Le cœur de l’identité visuelle du parti ne peut changer. Ne doit changer. Car il constitue son ADN depuis 1990. Il est connu dans tous les recoins (même les plus isolés) du pays.

Une légère évolution ? Je serais tenté de dire oui. Mais en fait, non. Sauf événement imprévisible, le logo du MPS restera tel quel. On ne badine pas avec un tel capital image.

Le positionnement

Tout d’abord il faut être prêt à moderniser (je n’utilise pas expressément le mot changement, qui peut souvent être perçu comme une agression face aux habitudes tenaces) l’ensemble de sa structure. Cela doit intervenir dans un cadre général. On ne modernise pas son image si les méthodes organisationnelles et de travail ne sont pas en phase. Il en va de même pour un changement de modus operandi qui ne serait pas accompagné par une image en cohérence.

logo pour la campagne
Exemple : logo unique qui serait utilisé par tous les candidats du parti et donnerait une unicité qui reflète la cohésion .

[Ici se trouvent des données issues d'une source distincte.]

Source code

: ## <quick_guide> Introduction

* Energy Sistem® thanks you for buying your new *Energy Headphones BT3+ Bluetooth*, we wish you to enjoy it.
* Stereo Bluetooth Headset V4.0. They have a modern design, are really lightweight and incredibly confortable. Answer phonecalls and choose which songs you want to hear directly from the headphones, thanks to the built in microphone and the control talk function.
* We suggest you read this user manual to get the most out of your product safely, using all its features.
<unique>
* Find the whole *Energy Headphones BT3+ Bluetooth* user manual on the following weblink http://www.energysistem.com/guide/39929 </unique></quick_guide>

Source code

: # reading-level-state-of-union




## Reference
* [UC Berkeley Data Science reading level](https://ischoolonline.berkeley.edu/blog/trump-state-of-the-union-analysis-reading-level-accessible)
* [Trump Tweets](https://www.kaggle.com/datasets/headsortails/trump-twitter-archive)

Ces modifications cosmétiques sont le point de départ pour un positionnement affiné, dans le sens marketing du terme.

Le(s) message(s)

Il faut les renouveler, les réinventer afin de parler aux différentes cibles. La qualité d’un message mainstream, au delà de l’information qu’il véhicule, est sa ‘duplicabilité’ : langue, support, période, contexte, média. Il doit répondre à cette équation complexe.

Les outils de communication

Peaufiner sa stratégie hybride est indispensable pour qui veut communiquer aujourd’hui (et demain).

Les rassemblements populaires et l’objet publicitaire Au MPS on connaît ! Pas besoins de révolutionner grand chose à ce niveau. Même si en se donnant un peu la peine, on peut apporter de la plus-value à certaines réunions afin d’enrichir la panoplie d’outils de com’ dont doit se doter le parti (voir par ailleurs).

Les supports imprimés. Il faut les uniformiser, afin de les rendre cohérents entre eux et ainsi optimiser la portée des messages et de leur enracinement dans les esprits.

Les médias. En période de campagne, le parti utilise principalement la radio, la télévision et l’affichage. Mais est-ce qu’un parti ne doit vivre que durant ces périodes ?

Médias électroniques. C’est le point faible du parti qui devra se doter d’une vrai plateforme digital responsive si elle veut toucher toutes ses cibles.

Le numérique et le traditionnel devront être complémentaires, afin de ne pas couper l’univers médiatique du parti en deux. C’est dans cette subtilité que réside un plan juste en communication hybride.

Au final, la combinaison de ces quatre éléments participe à construire une stratégie formalisée (une vision partagée et un regard apprêté pour le court, le moyen et le long terme).

Le Tchad étant au centre des enjeux sécuritaires dans le Sahel et le Président Déby un acteur principal de ces enjeux, les élections à venir, ainsi que les mois qui les précèdent, seront plus médiatisés que jamais . Il faut donc que le MPS se dote des meilleurs atouts pour confirmer son rang de parti central mais également refléter une image moderne et organisée de la politique tchadienne. Oui, l’image. Toujours l’image.